Liverpool: Students with disabilities speak to Special Ed PTO

On Wednesday Nov. 7, six students gathered in the Willow Field Elementary School library to give a presentation before nearly 40 parents, teachers, administrators and peers.

This was no ordinary presentation, and these were no ordinary students. The students -- four high schoolers (Kris Grobsmith, whose resource teacher is Chris Spring; Jeanna Bayley and Lexi Eddington, whose resource teacher is Pam Casamento; and Brianna Burns, whose resource teacher is Julie Spillett), a seventh-grader (Jeremy Corsaro, whose resource teacher is John Sheridan) and a sixth-grader (Marissa Brockway, whose resource teacher is Sue McDonald) -- each have a learning disability. They had come to speak to the Liverpool Central School District's Special Education Parent-Teacher Organization about their disabilities and to give advice to parents, teachers and students on learning with a disability.

The Liverpool schools host a presentation like this every year. Students from all levels typically speak at a school and tell "typical" students what it's like to try to learn with a disability. This is the first time the group has spoken before the Special Ed PTO. The Special Ed PTO was formed last year by LCSD Board of Education member Dee Perkins, whose son, Taylor, a seventh-grader at Soule Road Middle, is autistic. It invites speakers to advise parents and teachers on students with special needs and meets every other month.
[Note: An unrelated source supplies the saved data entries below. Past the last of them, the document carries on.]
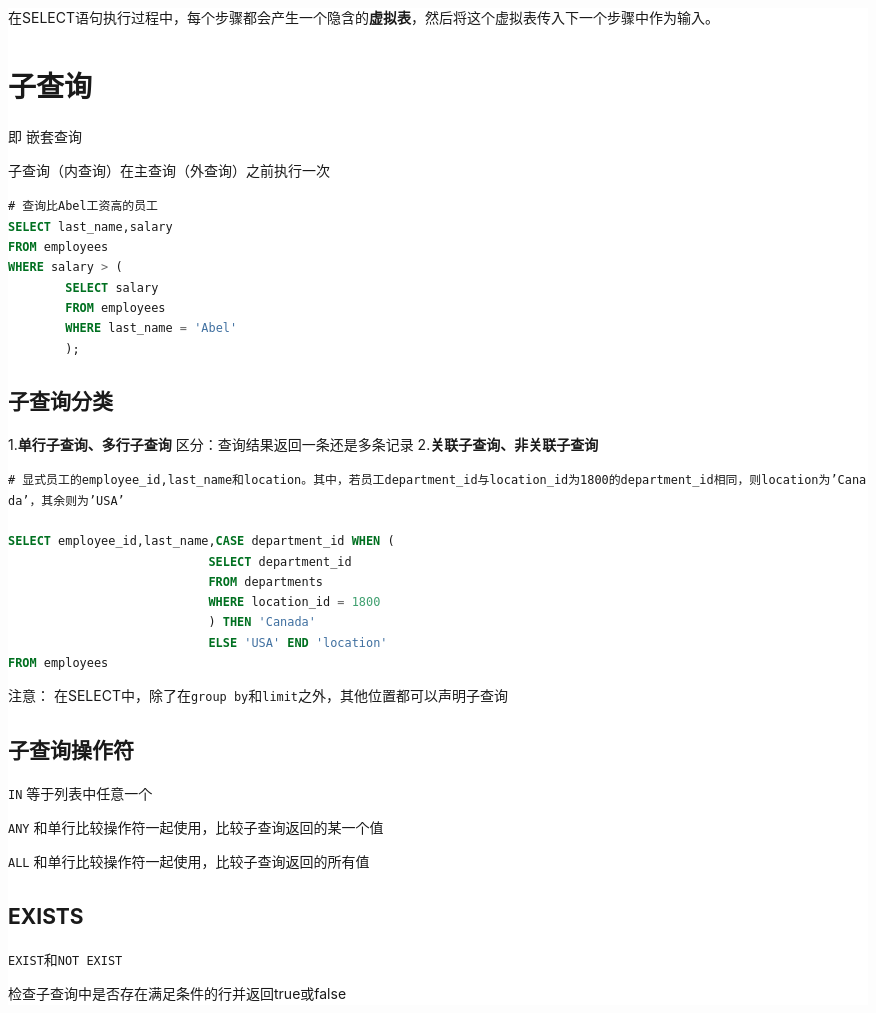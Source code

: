 在SELECT语句执行过程中，每个步骤都会产生一个隐含的**虚拟表**，然后将这个虚拟表传入下一个步骤中作为输入。

# 子查询

即 嵌套查询

子查询（内查询）在主查询（外查询）之前执行一次

```sql
# 查询比Abel工资高的员工
SELECT last_name,salary
FROM employees
WHERE salary > (
		SELECT salary
		FROM employees
		WHERE last_name = 'Abel'
		);
```

## 子查询分类

1.**单行子查询、多行子查询**
区分：查询结果返回一条还是多条记录
2.**关联子查询、非关联子查询**

```sql
# 显式员工的employee_id,last_name和location。其中，若员工department_id与location_id为1800的department_id相同，则location为’Canada’，其余则为’USA’

SELECT employee_id,last_name,CASE department_id WHEN (
							SELECT department_id
							FROM departments
							WHERE location_id = 1800
							) THEN 'Canada'
							ELSE 'USA' END 'location'
FROM employees
```

注意：
在SELECT中，除了在`group by`和`limit`之外，其他位置都可以声明子查询

## 子查询操作符

`IN`	等于列表中任意一个

`ANY`	和单行比较操作符一起使用，比较子查询返回的某一个值

`ALL`	和单行比较操作符一起使用，比较子查询返回的所有值

## EXISTS

`EXIST`和`NOT EXIST`

检查子查询中是否存在满足条件的行并返回true或false
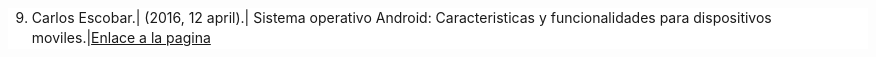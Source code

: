 9. Carlos Escobar.| (2016, 12 april).| Sistema operativo Android: Caracteristicas y funcionalidades para dispositivos moviles.|<a href="https://core.ac.uk/download/pdf/71396792.pdf">Enlace a la pagina</a>  
 

 


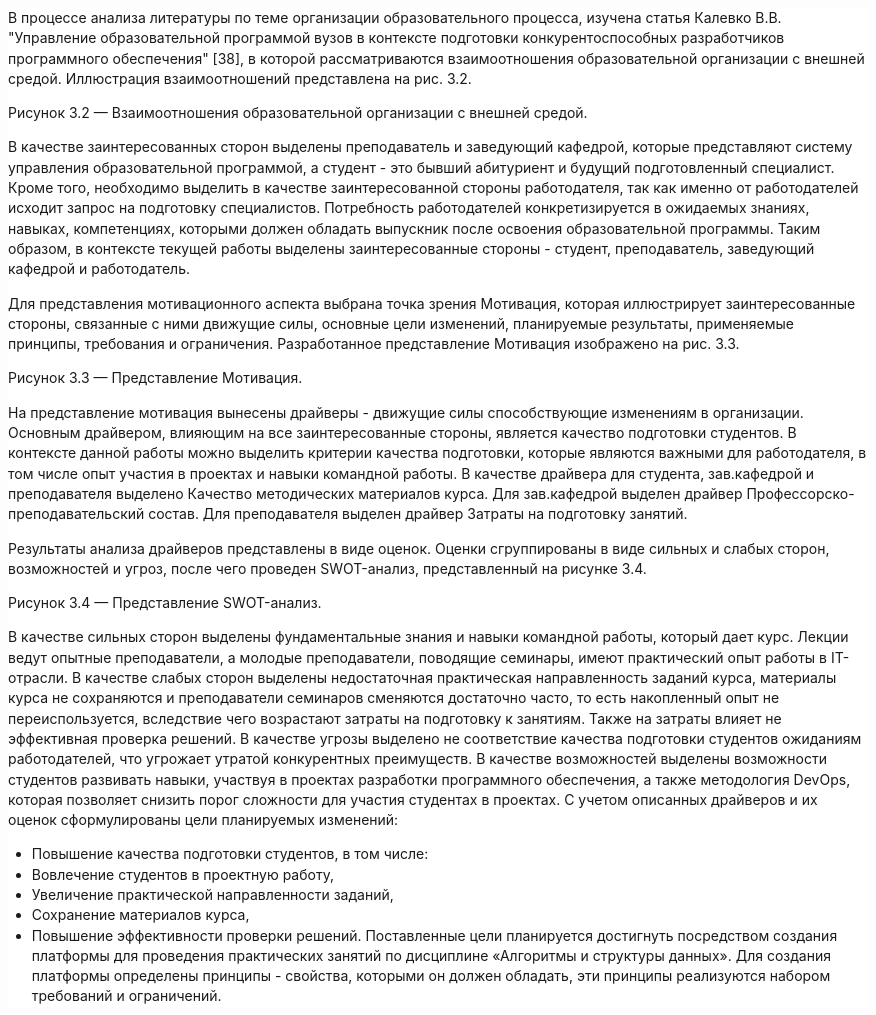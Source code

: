 В процессе анализа литературы по теме организации образовательного процесса, изучена статья Калевко В.В. "Управление образовательной программой вузов в контексте подготовки конкурентоспособных разработчиков программного обеспечения" [38], в которой рассматриваются взаимоотношения образовательной организации с внешней средой. Иллюстрация взаимоотношений представлена на рис. 3.2.

Рисунок 3.2 — Взаимоотношения образовательной организации с внешней средой.

В качестве заинтересованных сторон выделены преподаватель и заведующий кафедрой, которые представляют систему управления образовательной программой, а студент - это бывший абитуриент и будущий подготовленный специалист. Кроме того, необходимо выделить в качестве заинтересованной стороны работодателя, так как именно от работодателей исходит запрос на подготовку специалистов. Потребность работодателей конкретизируется в ожидаемых знаниях, навыках, компетенциях, которыми должен обладать выпускник после освоения образовательной программы. Таким образом, в контексте текущей работы выделены заинтересованные стороны - студент, преподаватель, заведующий кафедрой и работодатель.

Для представления мотивационного аспекта выбрана точка зрения Мотивация, которая иллюстрирует заинтересованные стороны, связанные с ними движущие силы, основные цели изменений, планируемые результаты, применяемые принципы, требования и ограничения.  Разработанное представление Мотивация изображено на рис. 3.3.

Рисунок 3.3 — Представление Мотивация.

На представление мотивация вынесены драйверы - движущие силы способствующие изменениям в организации. Основным драйвером, влияющим на все заинтересованные стороны, является качество подготовки студентов. В контексте данной работы можно выделить критерии качества подготовки, которые являются важными для работодателя, в том числе опыт участия в проектах и навыки командной работы. В качестве драйвера для студента, зав.кафедрой и преподавателя выделено Качество методических материалов курса. Для зав.кафедрой выделен драйвер Профессорско-преподавательский состав. Для преподавателя выделен драйвер  Затраты на подготовку занятий.

Результаты анализа драйверов представлены в виде оценок. Оценки сгруппированы в виде сильных и слабых сторон, возможностей и угроз, после чего проведен SWOT-анализ, представленный на рисунке 3.4.

Рисунок 3.4 — Представление SWOT-анализ.

В качестве сильных сторон выделены фундаментальные знания и навыки командной работы, который дает курс. Лекции ведут опытные преподаватели, а молодые преподаватели, поводящие семинары, имеют практический опыт работы в IT-отрасли. В качестве слабых сторон выделены недостаточная практическая направленность заданий курса, материалы курса не сохраняются и преподаватели семинаров сменяются достаточно часто, то есть накопленный опыт не переиспользуется, вследствие чего возрастают затраты на подготовку к занятиям. Также на затраты влияет не эффективная проверка решений. В качестве угрозы выделено не соответствие качества подготовки студентов ожиданиям работодателей, что угрожает утратой конкурентных преимуществ. В качестве возможностей выделены возможности студентов развивать навыки, участвуя в проектах разработки программного обеспечения, а также методология DevOps, которая позволяет снизить порог сложности для участия студентах в проектах.
С учетом описанных драйверов и их оценок сформулированы цели планируемых изменений:
- Повышение качества подготовки студентов, в том числе:
- Вовлечение студентов в проектную работу,
- Увеличение практической направленности заданий,
- Сохранение материалов курса,
- Повышение эффективности проверки решений.
Поставленные цели планируется достигнуть посредством создания платформы для проведения практических занятий по дисциплине «Алгоритмы и структуры данных». Для создания платформы определены принципы - свойства, которыми он должен обладать, эти принципы реализуются набором требований и ограничений.
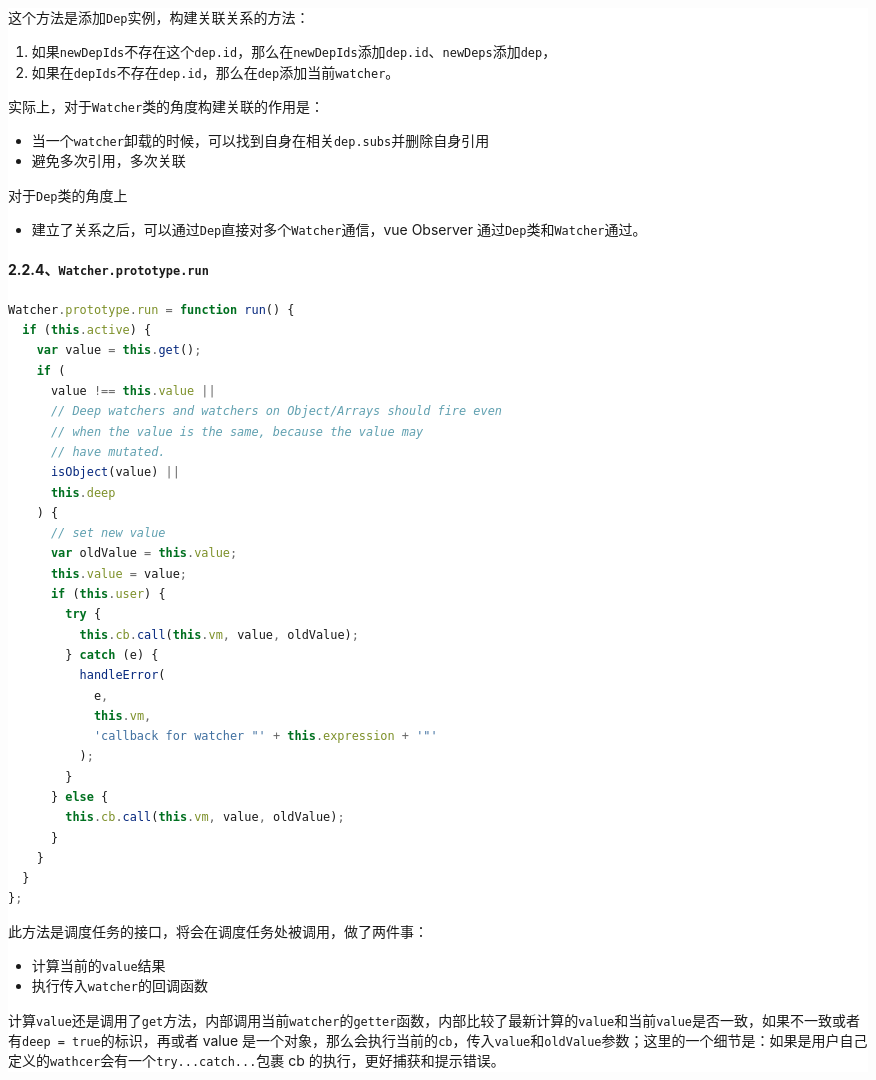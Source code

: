 这个方法是添加`Dep`实例，构建关联关系的方法：

1. 如果`newDepIds`不存在这个`dep.id`，那么在`newDepIds`添加`dep.id`、`newDeps`添加`dep`，
2. 如果在`depIds`不存在`dep.id`，那么在`dep`添加当前`watcher`。

实际上，对于`Watcher`类的角度构建关联的作用是：

- 当一个`watcher`卸载的时候，可以找到自身在相关`dep.subs`并删除自身引用
- 避免多次引用，多次关联

对于`Dep`类的角度上

- 建立了关系之后，可以通过`Dep`直接对多个`Watcher`通信，vue Observer 通过`Dep`类和`Watcher`通过。

#### 2.2.4、`Watcher.prototype.run`

```js
Watcher.prototype.run = function run() {
  if (this.active) {
    var value = this.get();
    if (
      value !== this.value ||
      // Deep watchers and watchers on Object/Arrays should fire even
      // when the value is the same, because the value may
      // have mutated.
      isObject(value) ||
      this.deep
    ) {
      // set new value
      var oldValue = this.value;
      this.value = value;
      if (this.user) {
        try {
          this.cb.call(this.vm, value, oldValue);
        } catch (e) {
          handleError(
            e,
            this.vm,
            'callback for watcher "' + this.expression + '"'
          );
        }
      } else {
        this.cb.call(this.vm, value, oldValue);
      }
    }
  }
};
```

此方法是调度任务的接口，将会在调度任务处被调用，做了两件事：

- 计算当前的`value`结果
- 执行传入`watcher`的回调函数

计算`value`还是调用了`get`方法，内部调用当前`watcher`的`getter`函数，内部比较了最新计算的`value`和当前`value`是否一致，如果不一致或者有`deep = true`的标识，再或者 value 是一个对象，那么会执行当前的`cb`，传入`value`和`oldValue`参数；这里的一个细节是：如果是用户自己定义的`wathcer`会有一个`try...catch...`包裹 cb 的执行，更好捕获和提示错误。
The event was organized by Pam Casamento and Chris Spring from Liverpool High School.

Topics discussed included different learning styles, alternative programs like BOCES and hardships for the students.

One activity involved two volunteers -- a parent and another student in the audience -- receiving a long list of instructions and having to comply with them without them being repeated. The task, the volunteers agreed, was almost impossible.

"How would you feel if you felt this way every day, every time you tried to follow oral directions?" Casamento said. "This exercise was designed to let you know what it's like every time a teacher gives oral directions for a disabled student."